Provided entries |

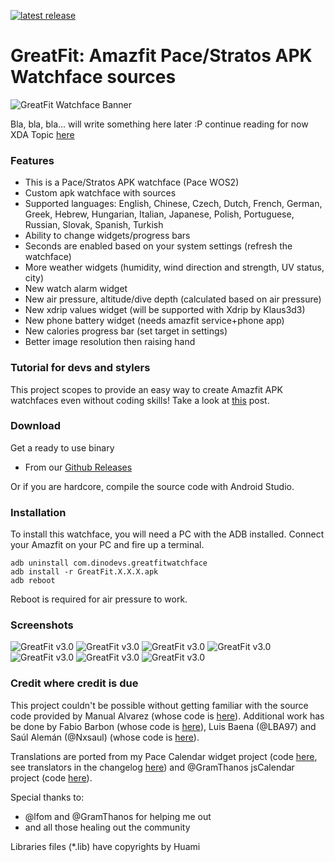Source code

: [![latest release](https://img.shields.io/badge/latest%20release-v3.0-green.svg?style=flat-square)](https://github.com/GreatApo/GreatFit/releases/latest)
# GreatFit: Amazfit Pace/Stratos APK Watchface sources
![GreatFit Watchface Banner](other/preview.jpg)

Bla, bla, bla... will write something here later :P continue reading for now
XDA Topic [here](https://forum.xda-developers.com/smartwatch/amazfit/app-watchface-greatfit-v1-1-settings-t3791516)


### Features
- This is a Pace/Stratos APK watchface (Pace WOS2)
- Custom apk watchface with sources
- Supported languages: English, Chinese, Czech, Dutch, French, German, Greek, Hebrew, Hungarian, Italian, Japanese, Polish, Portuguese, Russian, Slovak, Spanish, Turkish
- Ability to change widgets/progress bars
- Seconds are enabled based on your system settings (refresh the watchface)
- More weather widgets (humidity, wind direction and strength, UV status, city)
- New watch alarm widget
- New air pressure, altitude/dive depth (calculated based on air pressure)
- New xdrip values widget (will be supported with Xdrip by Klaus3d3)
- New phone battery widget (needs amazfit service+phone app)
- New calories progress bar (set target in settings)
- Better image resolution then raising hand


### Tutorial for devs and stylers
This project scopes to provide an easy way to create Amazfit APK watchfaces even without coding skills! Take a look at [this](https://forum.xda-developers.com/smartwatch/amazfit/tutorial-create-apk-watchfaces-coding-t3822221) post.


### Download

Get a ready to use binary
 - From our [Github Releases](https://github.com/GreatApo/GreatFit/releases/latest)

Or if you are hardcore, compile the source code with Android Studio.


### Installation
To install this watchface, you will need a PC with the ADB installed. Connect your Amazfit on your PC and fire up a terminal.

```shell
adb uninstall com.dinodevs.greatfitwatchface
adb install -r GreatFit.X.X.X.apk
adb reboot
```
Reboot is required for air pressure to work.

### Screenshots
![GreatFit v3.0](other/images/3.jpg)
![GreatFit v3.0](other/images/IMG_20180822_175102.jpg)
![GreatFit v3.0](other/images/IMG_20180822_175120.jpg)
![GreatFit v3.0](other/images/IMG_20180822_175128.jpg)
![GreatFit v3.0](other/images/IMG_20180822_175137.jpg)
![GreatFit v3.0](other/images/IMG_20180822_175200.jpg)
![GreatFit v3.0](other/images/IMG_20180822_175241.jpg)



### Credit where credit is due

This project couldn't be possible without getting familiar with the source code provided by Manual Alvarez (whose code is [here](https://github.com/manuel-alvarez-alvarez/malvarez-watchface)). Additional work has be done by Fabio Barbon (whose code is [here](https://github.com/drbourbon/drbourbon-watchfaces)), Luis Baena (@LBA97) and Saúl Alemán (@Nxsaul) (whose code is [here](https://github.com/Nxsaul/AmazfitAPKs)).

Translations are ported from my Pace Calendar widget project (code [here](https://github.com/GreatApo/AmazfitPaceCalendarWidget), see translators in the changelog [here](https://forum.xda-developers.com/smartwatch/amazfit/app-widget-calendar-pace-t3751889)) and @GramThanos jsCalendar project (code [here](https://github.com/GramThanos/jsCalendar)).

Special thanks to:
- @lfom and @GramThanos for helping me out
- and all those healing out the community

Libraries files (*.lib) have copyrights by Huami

...

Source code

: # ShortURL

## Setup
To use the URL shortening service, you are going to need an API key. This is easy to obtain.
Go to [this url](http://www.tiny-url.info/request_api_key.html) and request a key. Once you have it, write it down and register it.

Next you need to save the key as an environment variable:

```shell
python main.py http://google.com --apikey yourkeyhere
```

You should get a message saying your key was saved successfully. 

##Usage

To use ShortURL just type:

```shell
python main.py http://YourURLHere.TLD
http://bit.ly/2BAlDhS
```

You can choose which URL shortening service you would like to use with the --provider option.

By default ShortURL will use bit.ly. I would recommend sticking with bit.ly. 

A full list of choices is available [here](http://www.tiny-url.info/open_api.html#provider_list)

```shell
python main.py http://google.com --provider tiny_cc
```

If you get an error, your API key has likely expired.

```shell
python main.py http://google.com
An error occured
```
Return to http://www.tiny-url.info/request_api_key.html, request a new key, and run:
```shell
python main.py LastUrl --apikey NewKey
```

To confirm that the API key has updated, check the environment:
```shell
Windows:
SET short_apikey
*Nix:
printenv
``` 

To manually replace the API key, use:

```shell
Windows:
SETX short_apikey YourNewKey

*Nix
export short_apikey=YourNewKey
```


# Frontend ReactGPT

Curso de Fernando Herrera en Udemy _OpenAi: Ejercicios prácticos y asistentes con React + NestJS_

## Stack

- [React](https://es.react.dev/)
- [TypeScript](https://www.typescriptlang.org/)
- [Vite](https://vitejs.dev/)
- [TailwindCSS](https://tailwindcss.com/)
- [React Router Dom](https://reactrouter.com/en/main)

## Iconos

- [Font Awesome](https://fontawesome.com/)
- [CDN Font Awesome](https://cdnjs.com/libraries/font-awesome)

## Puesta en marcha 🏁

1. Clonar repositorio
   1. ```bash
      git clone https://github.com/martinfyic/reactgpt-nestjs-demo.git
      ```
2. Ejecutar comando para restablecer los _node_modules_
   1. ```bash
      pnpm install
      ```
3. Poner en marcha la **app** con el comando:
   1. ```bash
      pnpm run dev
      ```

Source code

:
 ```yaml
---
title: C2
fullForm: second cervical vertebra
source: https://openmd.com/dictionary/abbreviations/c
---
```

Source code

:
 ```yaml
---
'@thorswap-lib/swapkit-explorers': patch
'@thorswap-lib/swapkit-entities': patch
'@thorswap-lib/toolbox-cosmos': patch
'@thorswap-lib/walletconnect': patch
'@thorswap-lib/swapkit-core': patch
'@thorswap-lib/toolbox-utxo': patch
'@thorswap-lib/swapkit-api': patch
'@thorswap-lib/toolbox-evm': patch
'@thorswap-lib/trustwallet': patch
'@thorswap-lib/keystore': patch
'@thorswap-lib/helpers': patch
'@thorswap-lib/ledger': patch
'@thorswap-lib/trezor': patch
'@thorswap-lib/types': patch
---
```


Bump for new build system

Exercise instructions | Nothing but a number belongs in the answer, namely how many lines above include "marcha".

Solution | 2